Task goal: Print the data that follows exactly, leaving nothing out.

Data under study:
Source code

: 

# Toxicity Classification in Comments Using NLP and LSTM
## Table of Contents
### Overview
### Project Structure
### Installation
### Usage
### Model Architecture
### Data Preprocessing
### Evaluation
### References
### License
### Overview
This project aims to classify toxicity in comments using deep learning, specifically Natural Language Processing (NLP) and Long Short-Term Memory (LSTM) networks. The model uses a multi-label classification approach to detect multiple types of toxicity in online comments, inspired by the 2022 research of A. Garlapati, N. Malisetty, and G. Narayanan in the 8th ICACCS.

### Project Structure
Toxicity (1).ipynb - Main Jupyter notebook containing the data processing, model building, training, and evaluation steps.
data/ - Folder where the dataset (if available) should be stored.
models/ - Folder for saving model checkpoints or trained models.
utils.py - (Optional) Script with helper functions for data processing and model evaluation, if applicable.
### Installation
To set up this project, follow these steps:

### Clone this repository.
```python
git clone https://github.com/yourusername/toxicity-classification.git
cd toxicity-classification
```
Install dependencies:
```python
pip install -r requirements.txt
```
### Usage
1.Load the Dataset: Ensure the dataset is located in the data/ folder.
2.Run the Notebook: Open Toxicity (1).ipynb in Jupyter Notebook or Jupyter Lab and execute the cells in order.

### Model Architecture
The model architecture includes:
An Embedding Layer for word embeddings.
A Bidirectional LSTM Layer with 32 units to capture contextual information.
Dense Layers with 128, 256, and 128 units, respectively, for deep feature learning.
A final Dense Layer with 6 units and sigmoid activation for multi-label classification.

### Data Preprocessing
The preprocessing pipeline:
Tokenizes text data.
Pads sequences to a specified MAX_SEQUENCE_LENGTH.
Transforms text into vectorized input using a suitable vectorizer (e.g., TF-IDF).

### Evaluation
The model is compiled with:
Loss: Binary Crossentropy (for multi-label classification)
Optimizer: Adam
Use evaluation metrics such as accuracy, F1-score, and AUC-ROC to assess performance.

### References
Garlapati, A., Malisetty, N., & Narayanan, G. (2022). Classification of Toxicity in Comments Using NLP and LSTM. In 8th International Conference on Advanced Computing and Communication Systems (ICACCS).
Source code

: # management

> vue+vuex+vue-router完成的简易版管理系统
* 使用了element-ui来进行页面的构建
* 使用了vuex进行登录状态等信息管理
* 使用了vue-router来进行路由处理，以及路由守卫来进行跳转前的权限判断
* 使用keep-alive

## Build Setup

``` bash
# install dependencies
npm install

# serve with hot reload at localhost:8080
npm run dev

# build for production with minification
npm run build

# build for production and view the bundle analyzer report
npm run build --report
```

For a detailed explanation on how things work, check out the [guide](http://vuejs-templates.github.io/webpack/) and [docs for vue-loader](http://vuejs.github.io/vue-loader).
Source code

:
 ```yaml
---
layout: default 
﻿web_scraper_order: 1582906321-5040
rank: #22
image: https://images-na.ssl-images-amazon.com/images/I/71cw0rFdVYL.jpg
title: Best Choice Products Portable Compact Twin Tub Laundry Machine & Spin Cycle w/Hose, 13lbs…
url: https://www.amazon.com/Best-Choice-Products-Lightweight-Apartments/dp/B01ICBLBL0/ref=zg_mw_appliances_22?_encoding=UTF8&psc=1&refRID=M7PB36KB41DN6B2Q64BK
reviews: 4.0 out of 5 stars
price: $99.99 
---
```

Exercise answer:
Source code

: 

# Toxicity Classification in Comments Using NLP and LSTM
## Table of Contents
### Overview
### Project Structure
### Installation
### Usage
### Model Architecture
### Data Preprocessing
### Evaluation
### References
### License
### Overview
This project aims to classify toxicity in comments using deep learning, specifically Natural Language Processing (NLP) and Long Short-Term Memory (LSTM) networks. The model uses a multi-label classification approach to detect multiple types of toxicity in online comments, inspired by the 2022 research of A. Garlapati, N. Malisetty, and G. Narayanan in the 8th ICACCS.

### Project Structure
Toxicity (1).ipynb - Main Jupyter notebook containing the data processing, model building, training, and evaluation steps.
data/ - Folder where the dataset (if available) should be stored.
models/ - Folder for saving model checkpoints or trained models.
utils.py - (Optional) Script with helper functions for data processing and model evaluation, if applicable.
### Installation
To set up this project, follow these steps:

### Clone this repository.
```python
git clone https://github.com/yourusername/toxicity-classification.git
cd toxicity-classification
```
Install dependencies:
```python
pip install -r requirements.txt
```
### Usage
1.Load the Dataset: Ensure the dataset is located in the data/ folder.
2.Run the Notebook: Open Toxicity (1).ipynb in Jupyter Notebook or Jupyter Lab and execute the cells in order.

### Model Architecture
The model architecture includes:
An Embedding Layer for word embeddings.
A Bidirectional LSTM Layer with 32 units to capture contextual information.
Dense Layers with 128, 256, and 128 units, respectively, for deep feature learning.
A final Dense Layer with 6 units and sigmoid activation for multi-label classification.

### Data Preprocessing
The preprocessing pipeline:
Tokenizes text data.
Pads sequences to a specified MAX_SEQUENCE_LENGTH.
Transforms text into vectorized input using a suitable vectorizer (e.g., TF-IDF).

### Evaluation
The model is compiled with:
Loss: Binary Crossentropy (for multi-label classification)
Optimizer: Adam
Use evaluation metrics such as accuracy, F1-score, and AUC-ROC to assess performance.

### References
Garlapati, A., Malisetty, N., & Narayanan, G. (2022). Classification of Toxicity in Comments Using NLP and LSTM. In 8th International Conference on Advanced Computing and Communication Systems (ICACCS).
Source code

: # management

> vue+vuex+vue-router完成的简易版管理系统
* 使用了element-ui来进行页面的构建
* 使用了vuex进行登录状态等信息管理
* 使用了vue-router来进行路由处理，以及路由守卫来进行跳转前的权限判断
* 使用keep-alive

## Build Setup

``` bash
# install dependencies
npm install

# serve with hot reload at localhost:8080
npm run dev

# build for production with minification
npm run build

# build for production and view the bundle analyzer report
npm run build --report
```

For a detailed explanation on how things work, check out the [guide](http://vuejs-templates.github.io/webpack/) and [docs for vue-loader](http://vuejs.github.io/vue-loader).
Source code

:
 ```yaml
---
layout: default 
﻿web_scraper_order: 1582906321-5040
rank: #22
image: https://images-na.ssl-images-amazon.com/images/I/71cw0rFdVYL.jpg
title: Best Choice Products Portable Compact Twin Tub Laundry Machine & Spin Cycle w/Hose, 13lbs…
url: https://www.amazon.com/Best-Choice-Products-Lightweight-Apartments/dp/B01ICBLBL0/ref=zg_mw_appliances_22?_encoding=UTF8&psc=1&refRID=M7PB36KB41DN6B2Q64BK
reviews: 4.0 out of 5 stars
price: $99.99 
---
```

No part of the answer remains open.